Some operators have taken an approach of attestation and system measurement as a means to try and combat these sorts of vectors, however, if the TPM can't read the firmware to "measure" checksum out of the inband firmware channel, i.e. access the flash directly, not what malicious byte code could reply to, then it is a little difficult to trust that mechanism. The positive is that this mainly means things like drives are the items at risk at this point. Not exactly comforting as the first firmware POC I can think of that spoofs on checking the firmware was against a SATA disk.
We thought about that too - potential firmware corruption of NVMe drives, or the configuration of drives that support NVMe namespaces, and undoing this upon reprovisioning of the server. Lots of things to think about. I'm not 100% sure how the firmware signature checks work, but it seems that this would be done within the firmware itself, and not with a separate management processor inside the device.
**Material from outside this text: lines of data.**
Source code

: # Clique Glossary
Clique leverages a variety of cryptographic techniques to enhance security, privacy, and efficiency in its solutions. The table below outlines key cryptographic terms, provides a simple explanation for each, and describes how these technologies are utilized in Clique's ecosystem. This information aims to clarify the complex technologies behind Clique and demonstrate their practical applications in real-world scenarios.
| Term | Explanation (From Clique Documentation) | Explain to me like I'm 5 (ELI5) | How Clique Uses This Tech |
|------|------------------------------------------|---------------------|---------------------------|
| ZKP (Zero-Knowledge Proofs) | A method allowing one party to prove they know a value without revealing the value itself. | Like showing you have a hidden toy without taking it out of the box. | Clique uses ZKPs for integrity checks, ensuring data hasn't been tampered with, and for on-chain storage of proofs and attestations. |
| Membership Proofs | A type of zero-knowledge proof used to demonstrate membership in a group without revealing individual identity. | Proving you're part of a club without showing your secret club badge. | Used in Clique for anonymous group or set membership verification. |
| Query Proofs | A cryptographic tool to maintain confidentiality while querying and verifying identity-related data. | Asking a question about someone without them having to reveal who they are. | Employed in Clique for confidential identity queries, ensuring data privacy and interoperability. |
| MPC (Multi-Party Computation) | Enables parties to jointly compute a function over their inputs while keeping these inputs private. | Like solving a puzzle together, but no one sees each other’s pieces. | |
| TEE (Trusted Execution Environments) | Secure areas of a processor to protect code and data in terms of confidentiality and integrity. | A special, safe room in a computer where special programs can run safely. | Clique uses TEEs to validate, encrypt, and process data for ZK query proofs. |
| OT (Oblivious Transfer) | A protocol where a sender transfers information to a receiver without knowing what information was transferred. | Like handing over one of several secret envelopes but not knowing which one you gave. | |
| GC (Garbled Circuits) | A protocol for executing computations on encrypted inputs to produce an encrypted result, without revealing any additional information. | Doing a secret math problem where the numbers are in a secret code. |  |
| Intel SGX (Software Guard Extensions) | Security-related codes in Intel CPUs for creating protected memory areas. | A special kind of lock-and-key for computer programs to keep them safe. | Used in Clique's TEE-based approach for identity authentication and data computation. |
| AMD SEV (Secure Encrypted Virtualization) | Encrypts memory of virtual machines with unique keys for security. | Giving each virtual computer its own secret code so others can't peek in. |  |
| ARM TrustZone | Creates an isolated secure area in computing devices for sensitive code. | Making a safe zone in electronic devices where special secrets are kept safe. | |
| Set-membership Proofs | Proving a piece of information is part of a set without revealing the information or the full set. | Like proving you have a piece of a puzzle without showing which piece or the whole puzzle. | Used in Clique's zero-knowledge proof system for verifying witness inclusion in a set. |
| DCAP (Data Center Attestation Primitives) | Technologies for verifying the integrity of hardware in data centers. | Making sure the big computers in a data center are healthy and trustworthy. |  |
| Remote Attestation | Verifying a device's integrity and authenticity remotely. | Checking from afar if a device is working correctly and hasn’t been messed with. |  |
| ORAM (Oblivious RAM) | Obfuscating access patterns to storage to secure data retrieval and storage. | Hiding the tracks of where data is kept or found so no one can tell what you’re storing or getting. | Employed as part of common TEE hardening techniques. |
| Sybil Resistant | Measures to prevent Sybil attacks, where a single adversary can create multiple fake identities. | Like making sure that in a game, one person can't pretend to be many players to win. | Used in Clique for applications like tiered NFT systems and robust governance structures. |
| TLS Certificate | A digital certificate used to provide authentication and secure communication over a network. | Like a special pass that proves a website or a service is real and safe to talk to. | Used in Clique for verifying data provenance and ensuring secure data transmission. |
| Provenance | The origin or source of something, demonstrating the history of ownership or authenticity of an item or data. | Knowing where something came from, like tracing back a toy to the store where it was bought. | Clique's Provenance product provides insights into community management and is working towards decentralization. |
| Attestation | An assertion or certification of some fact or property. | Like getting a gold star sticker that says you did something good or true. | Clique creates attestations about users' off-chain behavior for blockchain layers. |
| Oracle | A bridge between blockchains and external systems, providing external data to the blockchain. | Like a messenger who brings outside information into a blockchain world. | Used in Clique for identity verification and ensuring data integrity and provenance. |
So, then we have to deal with the potential firmware flash of an older firmware version that did not have digital signature checks, which would open a channel to install anything the attacker wanted on that device.
I know some operators have brought up trying to drive their vendors into means of having an out of band mechanism to be able to check and assert these things, where in the meantime they are performing in-band flashing on upon each cleaning in hope to scrub malicious firmware in hopes of squashing any malicious user's actions. This is an approach a number of operators have publicly stated they've taken, however it requires creating your own custom hardware manager to align with the hardware you have and the firmware versions you want/expect.
Exactly - so quite an effort, and labor intensive.
I think this is a good topic for the baremetal SIG to try and discuss and push forward, because as Jay said, there is no silver bullet, and most of these patterns are basically highly customized sorts of patterns and interactions based upon your environment, your hardware, and the attack vectors you're concerned about.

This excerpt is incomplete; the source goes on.